The art of coding is a valuable skill in a job market. And it is showing no signs of letting up. More and more children are becoming adept at computer-based skills, and it is likely the future holds endless opportunities for those who learn to code.
This week across the nation, campuses are working to bolster those skills and put them on display through an Hour of Code. Locally, a pair of districts took a few different tactics at getting the message across of how valuable coding is to students and why they should learn it.
At Navarro Intermediate and Elementary, they celebrated a Day of Code with guest speaker Thomas Wilson.
Wilson said most students chalk coding up to strictly having to do with video games.

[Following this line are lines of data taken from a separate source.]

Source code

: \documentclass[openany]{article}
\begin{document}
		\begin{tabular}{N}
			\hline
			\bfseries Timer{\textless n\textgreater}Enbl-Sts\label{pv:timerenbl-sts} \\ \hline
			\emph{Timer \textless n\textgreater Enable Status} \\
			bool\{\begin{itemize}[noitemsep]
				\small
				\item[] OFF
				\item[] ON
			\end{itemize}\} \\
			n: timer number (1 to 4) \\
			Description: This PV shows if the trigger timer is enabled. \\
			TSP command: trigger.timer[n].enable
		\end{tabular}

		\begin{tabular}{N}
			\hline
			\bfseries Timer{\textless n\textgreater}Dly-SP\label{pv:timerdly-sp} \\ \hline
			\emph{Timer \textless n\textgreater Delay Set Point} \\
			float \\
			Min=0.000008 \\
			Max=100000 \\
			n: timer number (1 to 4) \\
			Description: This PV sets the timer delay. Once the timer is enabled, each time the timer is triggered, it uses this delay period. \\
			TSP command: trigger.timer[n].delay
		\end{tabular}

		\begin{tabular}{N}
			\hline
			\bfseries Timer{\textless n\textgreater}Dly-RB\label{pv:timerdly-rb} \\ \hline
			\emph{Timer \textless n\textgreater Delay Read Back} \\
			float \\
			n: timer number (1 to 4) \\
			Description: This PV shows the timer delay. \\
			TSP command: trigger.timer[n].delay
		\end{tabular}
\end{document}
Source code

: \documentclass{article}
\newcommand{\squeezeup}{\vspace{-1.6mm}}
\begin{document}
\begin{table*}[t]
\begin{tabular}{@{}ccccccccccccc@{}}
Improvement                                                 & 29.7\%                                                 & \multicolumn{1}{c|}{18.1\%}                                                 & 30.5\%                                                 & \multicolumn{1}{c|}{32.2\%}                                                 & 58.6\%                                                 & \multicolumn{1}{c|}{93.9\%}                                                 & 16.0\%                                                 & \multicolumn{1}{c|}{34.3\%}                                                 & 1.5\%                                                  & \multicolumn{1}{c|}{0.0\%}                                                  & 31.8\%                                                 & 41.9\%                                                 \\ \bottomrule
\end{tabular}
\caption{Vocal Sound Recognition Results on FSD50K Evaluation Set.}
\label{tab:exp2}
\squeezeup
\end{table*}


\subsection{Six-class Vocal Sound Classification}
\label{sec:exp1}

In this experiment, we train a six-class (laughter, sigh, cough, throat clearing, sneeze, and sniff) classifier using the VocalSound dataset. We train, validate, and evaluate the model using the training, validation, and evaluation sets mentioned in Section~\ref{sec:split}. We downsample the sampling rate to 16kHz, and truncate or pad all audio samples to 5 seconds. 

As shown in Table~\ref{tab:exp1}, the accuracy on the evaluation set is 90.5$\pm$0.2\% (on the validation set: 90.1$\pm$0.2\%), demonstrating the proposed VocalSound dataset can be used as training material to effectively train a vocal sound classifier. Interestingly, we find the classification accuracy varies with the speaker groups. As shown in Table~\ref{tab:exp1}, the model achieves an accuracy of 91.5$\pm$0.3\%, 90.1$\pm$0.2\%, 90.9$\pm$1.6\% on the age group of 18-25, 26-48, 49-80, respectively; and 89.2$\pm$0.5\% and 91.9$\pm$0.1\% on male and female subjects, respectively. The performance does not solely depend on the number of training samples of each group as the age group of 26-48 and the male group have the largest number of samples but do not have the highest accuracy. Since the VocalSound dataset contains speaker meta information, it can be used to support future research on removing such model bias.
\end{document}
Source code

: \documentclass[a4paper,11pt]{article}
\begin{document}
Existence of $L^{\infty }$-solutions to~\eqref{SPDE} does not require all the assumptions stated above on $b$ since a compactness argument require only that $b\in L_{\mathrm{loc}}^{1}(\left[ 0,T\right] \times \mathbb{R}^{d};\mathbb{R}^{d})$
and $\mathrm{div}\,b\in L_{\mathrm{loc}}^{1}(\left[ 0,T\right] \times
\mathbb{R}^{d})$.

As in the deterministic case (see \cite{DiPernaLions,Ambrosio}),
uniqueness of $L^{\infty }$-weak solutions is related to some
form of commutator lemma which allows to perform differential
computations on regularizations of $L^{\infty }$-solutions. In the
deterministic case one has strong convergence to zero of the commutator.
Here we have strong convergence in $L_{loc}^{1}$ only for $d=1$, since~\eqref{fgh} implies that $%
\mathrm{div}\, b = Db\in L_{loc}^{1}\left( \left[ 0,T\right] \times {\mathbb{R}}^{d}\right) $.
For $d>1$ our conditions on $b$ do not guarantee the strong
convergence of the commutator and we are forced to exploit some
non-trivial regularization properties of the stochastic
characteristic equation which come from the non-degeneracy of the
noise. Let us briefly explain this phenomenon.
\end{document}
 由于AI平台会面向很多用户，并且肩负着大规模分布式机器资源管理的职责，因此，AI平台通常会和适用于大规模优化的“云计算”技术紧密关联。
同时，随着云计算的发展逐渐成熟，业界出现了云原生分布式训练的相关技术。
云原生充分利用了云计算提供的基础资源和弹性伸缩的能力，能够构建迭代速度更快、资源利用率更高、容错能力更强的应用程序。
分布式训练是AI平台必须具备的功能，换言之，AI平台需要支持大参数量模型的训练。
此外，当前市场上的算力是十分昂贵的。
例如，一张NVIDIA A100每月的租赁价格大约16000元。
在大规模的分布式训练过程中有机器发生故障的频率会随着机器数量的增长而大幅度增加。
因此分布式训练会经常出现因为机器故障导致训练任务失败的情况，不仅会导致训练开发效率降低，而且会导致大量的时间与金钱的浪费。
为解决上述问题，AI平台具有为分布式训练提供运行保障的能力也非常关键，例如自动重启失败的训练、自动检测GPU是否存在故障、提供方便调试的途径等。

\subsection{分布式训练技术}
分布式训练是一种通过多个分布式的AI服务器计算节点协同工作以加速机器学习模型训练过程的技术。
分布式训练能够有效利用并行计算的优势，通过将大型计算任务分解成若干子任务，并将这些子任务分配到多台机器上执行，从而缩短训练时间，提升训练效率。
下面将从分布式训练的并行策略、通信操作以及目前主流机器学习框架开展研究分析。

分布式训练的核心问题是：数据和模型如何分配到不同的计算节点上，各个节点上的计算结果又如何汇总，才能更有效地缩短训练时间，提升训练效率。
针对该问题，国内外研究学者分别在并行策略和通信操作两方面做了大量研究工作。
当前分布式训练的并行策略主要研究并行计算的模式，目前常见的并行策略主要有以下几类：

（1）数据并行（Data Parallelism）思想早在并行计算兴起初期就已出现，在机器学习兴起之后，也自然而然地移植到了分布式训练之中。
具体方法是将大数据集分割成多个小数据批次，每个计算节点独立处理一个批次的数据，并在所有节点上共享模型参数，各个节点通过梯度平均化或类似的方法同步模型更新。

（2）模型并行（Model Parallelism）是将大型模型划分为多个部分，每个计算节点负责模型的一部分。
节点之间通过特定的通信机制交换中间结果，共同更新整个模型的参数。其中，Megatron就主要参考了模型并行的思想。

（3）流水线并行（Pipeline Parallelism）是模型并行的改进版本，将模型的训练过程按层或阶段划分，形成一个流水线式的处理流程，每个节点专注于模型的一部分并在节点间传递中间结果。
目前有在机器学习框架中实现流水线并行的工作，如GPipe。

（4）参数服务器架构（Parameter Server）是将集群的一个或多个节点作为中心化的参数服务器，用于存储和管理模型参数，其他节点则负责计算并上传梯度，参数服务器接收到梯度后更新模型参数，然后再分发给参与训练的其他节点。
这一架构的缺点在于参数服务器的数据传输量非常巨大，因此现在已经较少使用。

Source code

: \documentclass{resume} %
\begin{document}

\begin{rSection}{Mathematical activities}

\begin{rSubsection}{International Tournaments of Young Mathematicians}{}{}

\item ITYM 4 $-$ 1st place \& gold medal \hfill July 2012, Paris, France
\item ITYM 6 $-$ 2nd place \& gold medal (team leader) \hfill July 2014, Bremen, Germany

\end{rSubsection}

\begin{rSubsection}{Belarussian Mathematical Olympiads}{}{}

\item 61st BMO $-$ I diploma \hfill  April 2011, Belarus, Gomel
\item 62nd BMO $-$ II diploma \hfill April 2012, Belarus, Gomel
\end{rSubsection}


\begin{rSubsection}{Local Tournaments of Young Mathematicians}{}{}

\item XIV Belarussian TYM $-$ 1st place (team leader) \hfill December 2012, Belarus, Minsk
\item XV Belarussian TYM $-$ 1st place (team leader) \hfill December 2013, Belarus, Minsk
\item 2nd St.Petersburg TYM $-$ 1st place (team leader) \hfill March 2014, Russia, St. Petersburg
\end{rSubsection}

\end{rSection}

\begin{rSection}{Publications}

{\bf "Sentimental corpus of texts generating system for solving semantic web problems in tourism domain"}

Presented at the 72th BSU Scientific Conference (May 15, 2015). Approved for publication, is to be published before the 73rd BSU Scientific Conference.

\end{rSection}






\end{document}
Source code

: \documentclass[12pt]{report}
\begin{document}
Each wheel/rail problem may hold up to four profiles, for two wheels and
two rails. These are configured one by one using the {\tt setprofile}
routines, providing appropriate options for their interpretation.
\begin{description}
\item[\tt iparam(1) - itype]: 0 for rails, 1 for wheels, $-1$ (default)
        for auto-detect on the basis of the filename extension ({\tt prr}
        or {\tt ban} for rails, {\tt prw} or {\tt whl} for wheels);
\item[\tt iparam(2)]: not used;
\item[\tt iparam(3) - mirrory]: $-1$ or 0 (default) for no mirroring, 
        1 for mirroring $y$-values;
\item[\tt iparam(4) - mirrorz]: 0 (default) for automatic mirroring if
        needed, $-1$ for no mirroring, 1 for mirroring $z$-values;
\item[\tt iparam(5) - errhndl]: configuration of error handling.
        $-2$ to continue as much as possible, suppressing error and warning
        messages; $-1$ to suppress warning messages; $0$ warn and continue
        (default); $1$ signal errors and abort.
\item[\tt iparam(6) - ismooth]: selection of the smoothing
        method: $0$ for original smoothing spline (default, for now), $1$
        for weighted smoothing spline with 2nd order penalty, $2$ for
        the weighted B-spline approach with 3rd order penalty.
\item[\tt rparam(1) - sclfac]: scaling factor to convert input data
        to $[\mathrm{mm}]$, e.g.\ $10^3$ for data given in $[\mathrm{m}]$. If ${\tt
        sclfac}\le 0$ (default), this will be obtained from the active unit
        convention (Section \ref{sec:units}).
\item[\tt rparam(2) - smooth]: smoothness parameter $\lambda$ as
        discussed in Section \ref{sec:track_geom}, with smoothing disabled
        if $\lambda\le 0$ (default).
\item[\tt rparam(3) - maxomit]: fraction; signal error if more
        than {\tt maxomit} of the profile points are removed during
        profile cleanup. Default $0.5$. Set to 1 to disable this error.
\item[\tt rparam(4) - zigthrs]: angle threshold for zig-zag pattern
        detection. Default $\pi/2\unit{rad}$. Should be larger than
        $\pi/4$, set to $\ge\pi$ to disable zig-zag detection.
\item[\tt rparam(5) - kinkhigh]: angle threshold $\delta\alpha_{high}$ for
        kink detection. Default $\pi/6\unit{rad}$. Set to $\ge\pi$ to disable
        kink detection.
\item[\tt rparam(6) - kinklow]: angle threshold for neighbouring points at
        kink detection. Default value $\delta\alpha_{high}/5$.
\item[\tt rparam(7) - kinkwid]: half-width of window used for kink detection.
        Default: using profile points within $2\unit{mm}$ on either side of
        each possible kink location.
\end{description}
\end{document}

“Everybody plays games now, and I think that’s really one of the distinctions we wanted to draw during my presentation is that coding is not all about gaming,” he said. “… Code is much more than just games.”
Although the stereotype rings true amongst most students, what the folks over at Navarro Intermediate have tried to convey to their students is that anything can be done with a skill like coding.
The same goes for Seguin ISD students. At Barnes Middle School, journalism instructor Stephanie Spacek explained that the coding skills her students are learning can be applied to anything, from baking a pie or giving directions.
It wasn’t just Spacek’s class that was putting those skills to the test this week. The district honored an Hour of Code throughout the week by inviting local dignitaries to sit in on their classes and see what the students are up to.
These types of meetings, whether having a guest speaker present to the students or the students present to community members, helps children learn. They are seeing the value in those skills and they find out the various ways those skills can be applied in everyday life.
And in a world of ever-evolving technology, that’s not a bad skill to have.